Am Morgen hatte die Polizei dem Tagesspiegel noch auf Nachfrage lediglich mitgeteilt, der Vorgang sei bekannt und werde geprüft. Am Mittag erklärte sich die Polizei Berlin dann in einem Post auf X. Das Video zeige einen Einsatz in Friedrichshain, der sich bereits am vergangenen Donnerstag ereignet habe, hieß es dort.

Aufgrund des „Verdachts unberechtigter Plakatierung“ hätten die Einsatzkräfte die Plakate entfernt. Eine abschließende Bewertung der Generalstaatsanwaltschaft stehe noch aus.

Die Pressestelle der Polizei Berlin spielt Bullshit-Bingo.

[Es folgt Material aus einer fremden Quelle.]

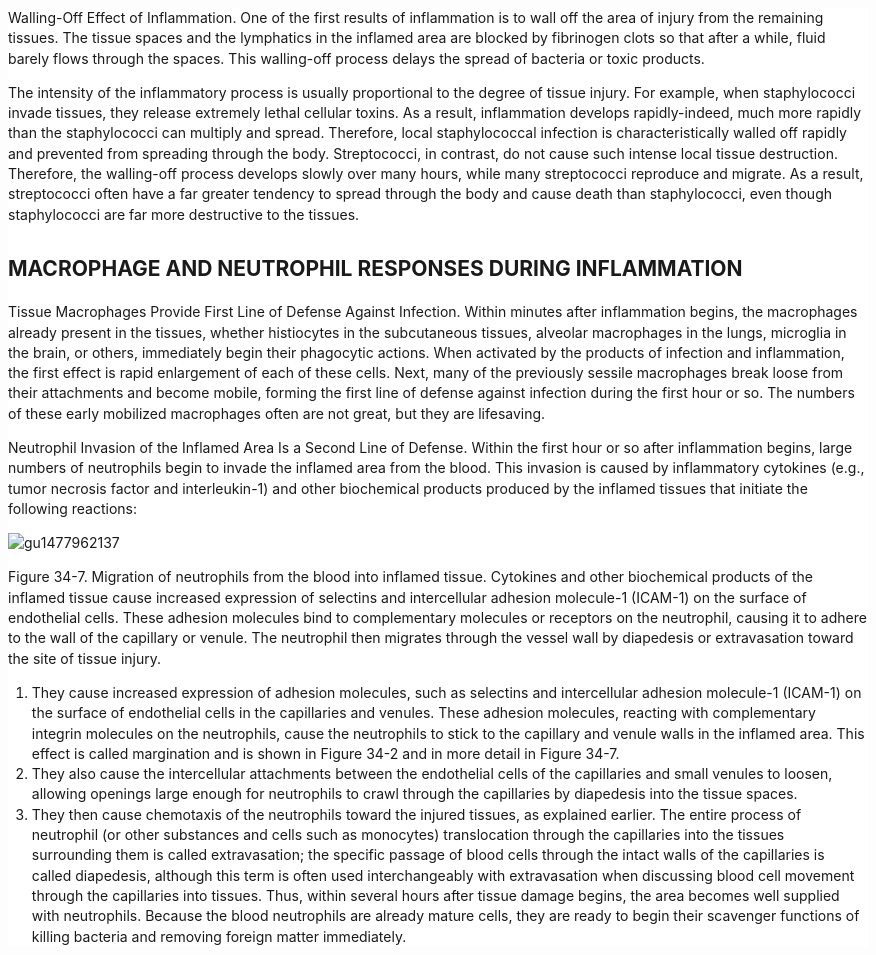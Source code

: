 Walling-Off Effect of Inflammation. One of the first results of inflammation is to wall off the area of injury from the remaining tissues. The tissue spaces and the lymphatics in the inflamed area are blocked by fibrinogen clots so that after a while, fluid barely flows through the spaces. This walling-off process delays the spread of bacteria or toxic products.

The intensity of the inflammatory process is usually proportional to the degree of tissue injury. For example, when staphylococci invade tissues, they release extremely lethal cellular toxins. As a result, inflammation develops rapidly-indeed, much more rapidly than the staphylococci can multiply and spread. Therefore, local staphylococcal infection is characteristically walled off rapidly and prevented from spreading through the body. Streptococci, in contrast, do not cause such intense local tissue destruction. Therefore, the walling-off process develops slowly over many hours, while many streptococci reproduce and migrate. As a result, streptococci often have a far greater tendency to spread through the body and cause death than staphylococci, even though staphylococci are far more destructive to the tissues.

## MACROPHAGE AND NEUTROPHIL RESPONSES DURING INFLAMMATION

Tissue Macrophages Provide First Line of Defense Against Infection. Within minutes after inflammation begins, the macrophages already present in the tissues, whether histiocytes in the subcutaneous tissues, alveolar macrophages in the lungs, microglia in the brain, or others, immediately begin their phagocytic actions. When activated by the products of infection and inflammation, the first effect is rapid enlargement of each of these cells. Next, many of the previously sessile macrophages break loose from their attachments and become mobile, forming the first line of defense against infection during the first hour or so. The numbers of these early mobilized macrophages often are not great, but they are lifesaving.

Neutrophil Invasion of the Inflamed Area Is a Second Line of Defense. Within the first hour or so after inflammation begins, large numbers of neutrophils begin to invade the inflamed area from the blood. This invasion is caused by inflammatory cytokines (e.g., tumor necrosis factor and interleukin-1) and other biochemical products produced by the inflamed tissues that initiate the following reactions:

![gu1477962137](gu1477962137.jpg)

Figure 34-7. Migration of neutrophils from the blood into inflamed tissue. Cytokines and other biochemical products of the inflamed tissue cause increased expression of selectins and intercellular adhesion molecule-1 (ICAM-1) on the surface of endothelial cells. These adhesion molecules bind to complementary molecules or receptors on the neutrophil, causing it to adhere to the wall of the capillary or venule. The neutrophil then migrates through the vessel wall by diapedesis or extravasation toward the site of tissue injury.

1. They cause increased expression of adhesion molecules, such as selectins and intercellular adhesion molecule-1 (ICAM-1) on the surface of endothelial cells in the capillaries and venules. These adhesion molecules, reacting with complementary integrin molecules on the neutrophils, cause the neutrophils to stick to the capillary and venule walls in the inflamed area. This effect is called margination and is shown in Figure 34-2 and in more detail in Figure 34-7.
2. They also cause the intercellular attachments between the endothelial cells of the capillaries and small venules to loosen, allowing openings large enough for neutrophils to crawl through the capillaries by diapedesis into the tissue spaces.
3. They then cause chemotaxis of the neutrophils toward the injured tissues, as explained earlier. The entire process of neutrophil (or other substances and cells such as monocytes) translocation through the capillaries into the tissues surrounding them is called extravasation; the specific passage of blood cells through the intact walls of the capillaries is called diapedesis, although this term is often used interchangeably with extravasation when discussing blood cell movement through the capillaries into tissues.
Thus, within several hours after tissue damage begins, the area becomes well supplied with neutrophils. Because the blood neutrophils are already mature cells, they are ready to begin their scavenger functions of killing bacteria and removing foreign matter immediately.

Jörn Badendick, Sprecher des Polizei-Berufsverbandes „Unabhängige“

Dem „B.Z.“-Reporter Axel Lier teilte die Polizei darüber hinaus mit, dass die Besatzung eines Streifenwagens die Plakate auf der Kreuzung Sonntagstraße/Lenbachstraße festgestellt habe. Die Zettel hätten „kein Impressum im Sinne des Pressegesetzes“ gehabt. Es seien Ermittlungsverfahren wegen des Verdachts des Verstoßes gegen das Pressegesetz sowie des Verdachts der Sachbeschädigung eingeleitet worden. Die Antwort der Polizei hatte der Reporter ebenfalls bei X veröffentlicht.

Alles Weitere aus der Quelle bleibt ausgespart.